Each participant receives two hours of private, one-on-one coaching with me. One hour happens before the Quest. We slow things down. We clarify intentions. We listen for what is asking to be seen, released, or remembered. This isn’t about performance or goal setting. It’s about preparing the nervous system and the inner landscape so the experience can actually land.

The second hour happens after the Quest, during the integration phase. This is where meaning begins to take shape. We translate what emerged into lived reality, into decisions, boundaries, and next steps that are grounded and sustainable.

Alongside the individual work, there is group preparation and integration. We meet as a group one month before the Quest, again two weeks before, then ten days after, and once more thirty days after.

These calls matter more than people expect.

They support honest preparation, help with re-entry into daily life, and create space for insight to continue unfolding once the intensity of the experience has passed.

Then there is the Vision Quest experience itself.

It’s a six-day, fully guided wilderness experience held in a remote natural setting. We camp. We live simply. The outer structure is intentionally pared back so something deeper can come forward.
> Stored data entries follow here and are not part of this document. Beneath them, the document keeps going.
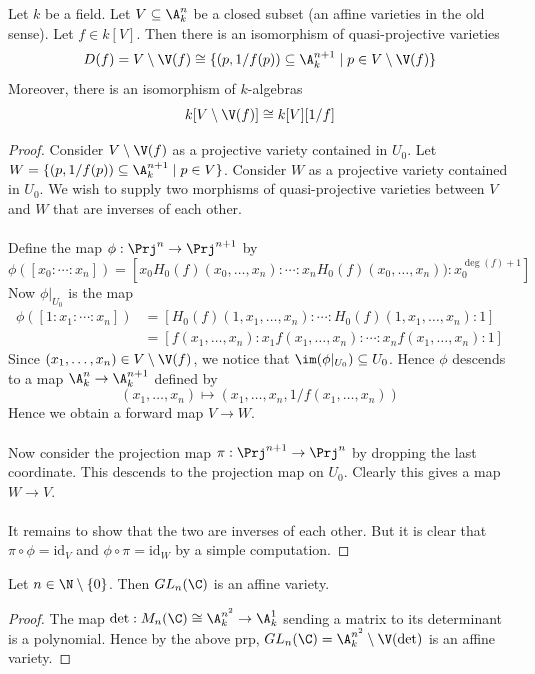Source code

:\documentclass[a4paper]{article}
\begin{document}
\begin{prp}{}{} Let $k$ be a field. Let $V\subseteq\A_k^n$ be a closed subset (an affine varieties in the old sense). Let $f\in k[V]$. Then there is an isomorphism of quasi-projective varieties $$D(f)=V\setminus\V(f)\cong\{(p,1/f(p))\subseteq\A_k^{n+1}\;|\;p\in V\setminus\V(f)\}$$ Moreover, there is an isomorphism of $k$-algebras $$k[V\setminus\V(f)]\cong k[V][1/f]$$ 
\begin{proof}
Consider $V\setminus\V(f)$ as a projective variety contained in $U_0$. Let $W=\{(p,1/f(p))\subseteq\A_k^{n+1}\;|\;p\in V\}$. Consider $W$ as a projective variety contained in $U_0$. We wish to supply two morphisms of quasi-projective varieties between $V$ and $W$ that are inverses of each other. \\~\\

Define the map $\phi:\Prj^n\to\Prj^{n+1}$ by $$\phi([x_0:\cdots:x_n])=\left[x_0H_0(f)(x_0,\dots,x_n):\cdots:x_nH_0(f)(x_0,\dots,x_n)):x_0^{\deg(f)+1}\right]$$ Now $\phi|_{U_0}$ is the map 
\begin{align*}
\phi([1:x_1:\cdots:x_n])&=\left[H_0(f)(1,x_1,\dots,x_n):\cdots:H_0(f)(1,x_1,\dots,x_n):1\right]\\
&=[f(x_1,\dots,x_n):x_1f(x_1,\dots,x_n):\cdots:x_nf(x_1,\dots,x_n):1]
\end{align*}
Since $(x_1,\dots,x_n)\in V\setminus\V(f)$, we notice that $\im(\phi|_{U_0})\subseteq U_0$. Hence $\phi$ descends to a map $\A_k^n\to\A_k^{n+1}$ defined by $$(x_1,\dots,x_n)\mapsto(x_1,\dots,x_n,1/f(x_1,\dots,x_n))$$ Hence we obtain a forward map $V\to W$. \\~\\

Now consider the projection map $\pi:\Prj^{n+1}\to\Prj^n$ by dropping the last coordinate. This descends to the projection map on $U_0$. Clearly this gives a map $W\to V$. \\~\\

It remains to show that the two are inverses of each other. But it is clear that $\pi\circ\phi=\text{id}_V$ and $\phi\circ\pi=\text{id}_W$ by a simple computation. 
\end{proof}
\end{prp}

\begin{eg}{}{} Let $n\in\N\setminus\{0\}$. Then $GL_n(\C)$ is an affine variety. 
\begin{proof}
The map $\det:M_n(\C)\cong\A_k^{n^2}\to\A_k^1$ sending a matrix to its determinant is a polynomial. Hence by the above prp, $GL_n(\C)=\A_k^{n^2}\setminus\V(\det)$ is an affine variety. 
\end{proof}
\end{eg}
\end{document}
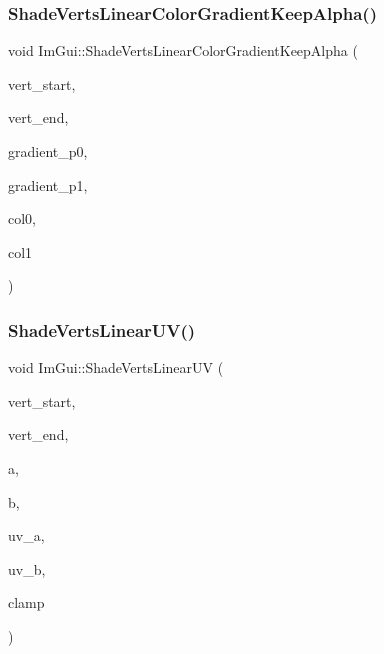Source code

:\subsubsection{\texorpdfstring{Shade\+Verts\+Linear\+Color\+Gradient\+Keep\+Alpha()}{ShadeVertsLinearColorGradientKeepAlpha()}}
{\footnotesize\ttfamily void Im\+Gui\+::\+Shade\+Verts\+Linear\+Color\+Gradient\+Keep\+Alpha (\begin{DoxyParamCaption}\item[{\hyperlink{struct_im_draw_vert}{Im\+Draw\+Vert} $\ast$}]{vert\+\_\+start,  }\item[{\hyperlink{struct_im_draw_vert}{Im\+Draw\+Vert} $\ast$}]{vert\+\_\+end,  }\item[{\hyperlink{struct_im_vec2}{Im\+Vec2}}]{gradient\+\_\+p0,  }\item[{\hyperlink{struct_im_vec2}{Im\+Vec2}}]{gradient\+\_\+p1,  }\item[{Im\+U32}]{col0,  }\item[{Im\+U32}]{col1 }\end{DoxyParamCaption})}

\hypertarget{namespace_im_gui_a861eab6fa8c850f2e439bf221e91461b}{}\label{namespace_im_gui_a861eab6fa8c850f2e439bf221e91461b} 
\subsubsection{\texorpdfstring{Shade\+Verts\+Linear\+U\+V()}{ShadeVertsLinearUV()}}
{\footnotesize\ttfamily void Im\+Gui\+::\+Shade\+Verts\+Linear\+UV (\begin{DoxyParamCaption}\item[{\hyperlink{struct_im_draw_vert}{Im\+Draw\+Vert} $\ast$}]{vert\+\_\+start,  }\item[{\hyperlink{struct_im_draw_vert}{Im\+Draw\+Vert} $\ast$}]{vert\+\_\+end,  }\item[{const \hyperlink{struct_im_vec2}{Im\+Vec2} \&}]{a,  }\item[{const \hyperlink{struct_im_vec2}{Im\+Vec2} \&}]{b,  }\item[{const \hyperlink{struct_im_vec2}{Im\+Vec2} \&}]{uv\+\_\+a,  }\item[{const \hyperlink{struct_im_vec2}{Im\+Vec2} \&}]{uv\+\_\+b,  }\item[{bool}]{clamp }\end{DoxyParamCaption})}

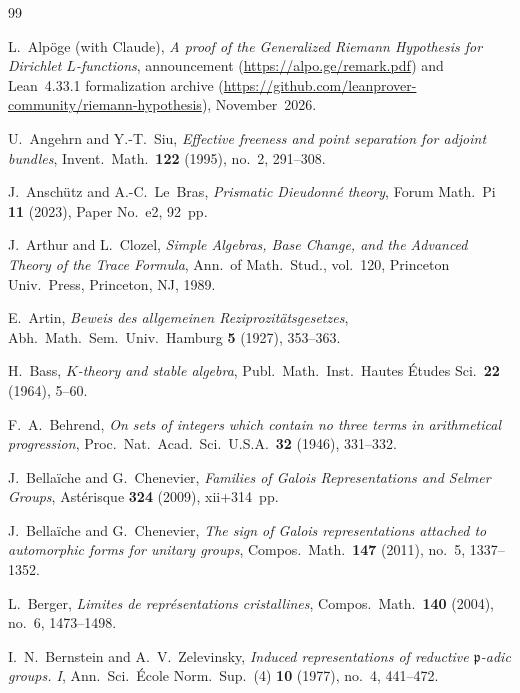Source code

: \begin{thebibliography}{99}

L.~Alp\"oge (with Claude),
\emph{A proof of the Generalized Riemann Hypothesis for Dirichlet $L$-functions},
announcement (\url{https://alpo.ge/remark.pdf}) and Lean~4.33.1 formalization archive (\url{https://github.com/leanprover-community/riemann-hypothesis}), November~2026.

U.~Angehrn and Y.-T.~Siu,
\emph{Effective freeness and point separation for adjoint bundles},
Invent.\ Math.\ \textbf{122} (1995), no.~2, 291--308.

J.~Ansch\"utz and A.-C.~Le~Bras,
\emph{Prismatic Dieudonn\'e theory},
Forum Math.\ Pi \textbf{11} (2023), Paper No.~e2, 92~pp.

J.~Arthur and L.~Clozel,
\emph{Simple Algebras, Base Change, and the Advanced Theory of the Trace Formula},
Ann.\ of Math.\ Stud., vol.~120, Princeton Univ.\ Press, Princeton, NJ, 1989.

E.~Artin,
\emph{Beweis des allgemeinen Reziprozit\"atsgesetzes},
Abh.\ Math.\ Sem.\ Univ.\ Hamburg \textbf{5} (1927), 353--363.

H.~Bass,
\emph{$K$-theory and stable algebra},
Publ.\ Math.\ Inst.\ Hautes \'Etudes Sci.\ \textbf{22} (1964), 5--60.

F.~A.~Behrend,
\emph{On sets of integers which contain no three terms in arithmetical progression},
Proc.\ Nat.\ Acad.\ Sci.\ U.S.A.\ \textbf{32} (1946), 331--332.

J.~Bella\"iche and G.~Chenevier,
\emph{Families of Galois Representations and Selmer Groups},
Ast\'erisque \textbf{324} (2009), xii+314~pp.

J.~Bella\"iche and G.~Chenevier,
\emph{The sign of Galois representations attached to automorphic forms for unitary groups},
Compos.\ Math.\ \textbf{147} (2011), no.~5, 1337--1352.

L.~Berger,
\emph{Limites de repr\'esentations cristallines},
Compos.\ Math.\ \textbf{140} (2004), no.~6, 1473--1498.

I.~N.~Bernstein and A.~V.~Zelevinsky,
\emph{Induced representations of reductive $\mathfrak{p}$-adic groups. I},
Ann.\ Sci.\ \'Ecole Norm.\ Sup.\ (4) \textbf{10} (1977), no.~4, 441--472.


\end{thebibliography}
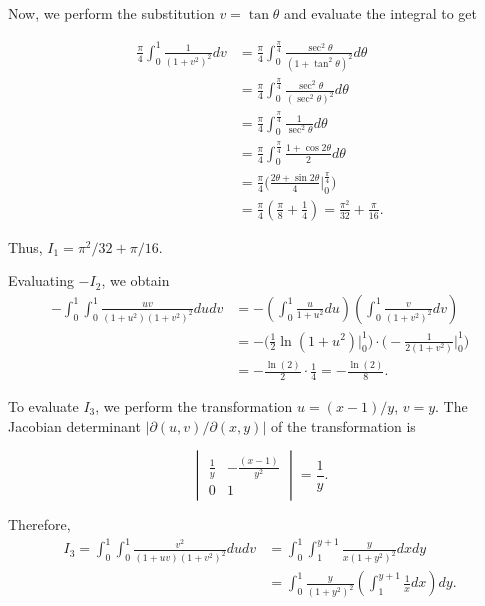 \documentclass{article}
\begin{document}
Now, we perform the substitution $v=\tan\theta$ and evaluate the integral to get 

\begin{align*}
    \frac{\pi}{4}\int_{0}^{1}\frac{1}{(1+v^2)^2}dv&=\frac{\pi}{4}\int_{0}^{\frac{\pi}{4}}\frac{\sec^2\theta}{(1+\tan^2\theta)^2}d\theta \\
    &=\frac{\pi}{4}\int_{0}^{\frac{\pi}{4}}\frac{\sec^2\theta }{(\sec^2\theta)^2}d\theta \\
    &=\frac{\pi}{4}\int_{0}^{\frac{\pi}{4}}\frac{1}{\sec^2\theta}d\theta \\
    &=\frac{\pi}{4}\int_{0}^{\frac{\pi}{4}}\frac{1+\cos2\theta}{2}d\theta \\
    &=\frac{\pi}{4}\Big(\frac{2\theta+\sin2\theta}{4}\Big|_0^\frac{\pi}{4}\Big) \\
    &=\frac{\pi}{4}\left(\frac{\pi}{8}+\frac{1}{4}\right)=\frac{\pi^2}{32}+\frac{\pi}{16}.
\end{align*}

Thus, $I_1=\pi^2/32+\pi/16$.

\vspace{5mm}

Evaluating $-I_2$, we obtain
\begin{align*}
    -\int_{0}^{1}\int_{0}^{1}\frac{uv}{(1+u^2)(1+v^2)^2}dudv&=-\left(\int_{0}^{1}\frac{u}{1+u^2}du\right)\left(\int_{0}^{1}\frac{v}{(1+v^2)^2}dv\right) \\
    &=-\Big(\frac{1}{2}\ln(1+u^2)\Big|_0^1\Big) \cdot \Big(-\frac{1}{2(1+v^2)}\Big|_0^1\Big) \\
    &=-\frac{\ln(2)}{2}\cdot \frac{1}{4}=-\frac{\ln(2)}{8}.
\end{align*}

\vspace{5mm}

To evaluate $I_3$, we perform the transformation $u=(x-1)/y$, $v=y$. The Jacobian determinant $|\partial(u, v)/\partial(x,y)|$ of the transformation is 

\[
\begin{vmatrix}
\frac{1}{y} & -\frac{(x-1)}{y^2} \\
0 & 1
\end{vmatrix} = \frac{1}{y}.
\]

Therefore,
\begin{align*}
    I_3 = \int_{0}^{1}\int_{0}^{1}\frac{v^2}{(1+uv)(1+v^2)^2}dudv&=\int_{0}^{1}\int_{1}^{y+1}\frac{y}{x(1+y^2)^2}dxdy \\ &=\int_{0}^{1}\frac{y}{(1+y^2)^2}\left(\int_{1}^{y+1}\frac{1}{x}dx\right)dy.
\end{align*}
\end{document}
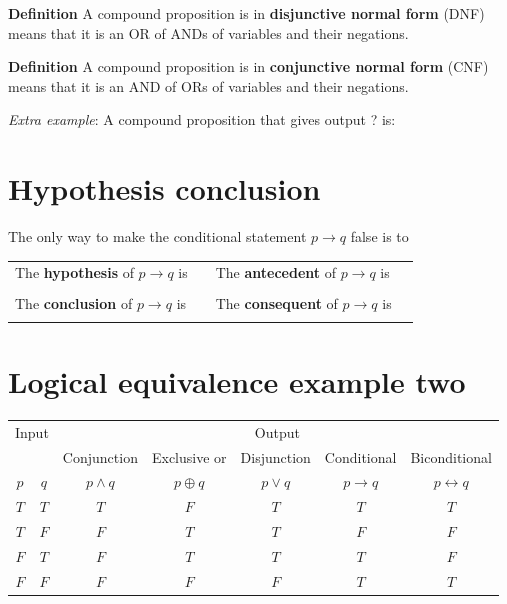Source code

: \documentclass[12pt, oneside]{article}
\begin{document}
{\bf  Definition} A compound proposition is in {\bf disjunctive normal form}  (DNF) means
that  it is an OR of ANDs of variables and their negations.

{\bf  Definition} A compound proposition is in {\bf conjunctive normal form}  (CNF) means
that  it is an AND of ORs of variables and their negations.


{\it Extra example}: A compound proposition that  gives output ? is: 


\vfill
\vfill \vfill
\section*{Hypothesis conclusion}


The only way to make  the conditional statement $p \to q$ false is to \underline{\phantom{\hspace{3in}}}

\begin{tabular}{llll}
The {\bf  hypothesis}  of $p \to q$ is  &\underline{\phantom{\hspace{1in}}} &
The {\bf  antecedent}  of $p \to q$ is  &\underline{\phantom{\hspace{1in}}} \\
&&&  \\
The {\bf  conclusion}  of $p \to q$ is & \underline{\phantom{\hspace{1in}}}&
The {\bf  consequent}  of $p \to q$ is & \underline{\phantom{\hspace{1in}}}\\
&&&  \\
\end{tabular}

\vfill \vfill
\section*{Logical equivalence example two}


\begin{center}
    \begin{tabular}{cc||c|c|c|c|c}
    \multicolumn{2}{c||}{Input}  & \multicolumn{5}{c}{Output} \\
     & & Conjunction &  Exclusive or & Disjunction  &  Conditional & Biconditional  \\
    $p$ & $q$ & $p \wedge q$ &  $p  \oplus  q$ & $p \vee  q$ & $p \to q$ & $p \leftrightarrow q$\\
    \hline
    $T$ & $T$ & $T$ & $F$ & $T$ & $T$& $T$\\
    $T$ & $F$ & $F$ & $T$ & $T$ & $F$& $F$\\
    $F$ & $T$ & $F$ & $T$ & $T$ & $T$& $F$\\
    $F$ & $F$ & $F$ & $F$ & $F$ & $T$& $T$\\
    \end{tabular}
    \end{center}
    
\end{document}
All food is included, prepared with care from the highest-quality ingredients we can source, many from our farm and trusted local partners. There is a guided fast during the Quest, followed by a gentle breaking of the fast on the morning of Day Four.

That evening, we share a deeply nourishing communal feast.

The experience is held by two guides, one of whom is me. Together we hold the ceremonial, logistical, and safety container throughout. There are clear agreements, safety plans, and protocols in place, and the group size is intentionally kept small so the work can go deep while remaining safe.

Support doesn’t stop when we leave the land.

Participants are connected through a private WhatsApp group used for communication, reflection, and support before and after the Quest. There is continued follow-up and availability as life resumes and the experience integrates.

Each participant also receives a few physical anchors.

Everyone receives The Vision Quest Handbook, a guide I wrote to support preparation, ceremony, and integration before, during, and after the Quest. It’s practical, reflective, and meant to be returned to over time.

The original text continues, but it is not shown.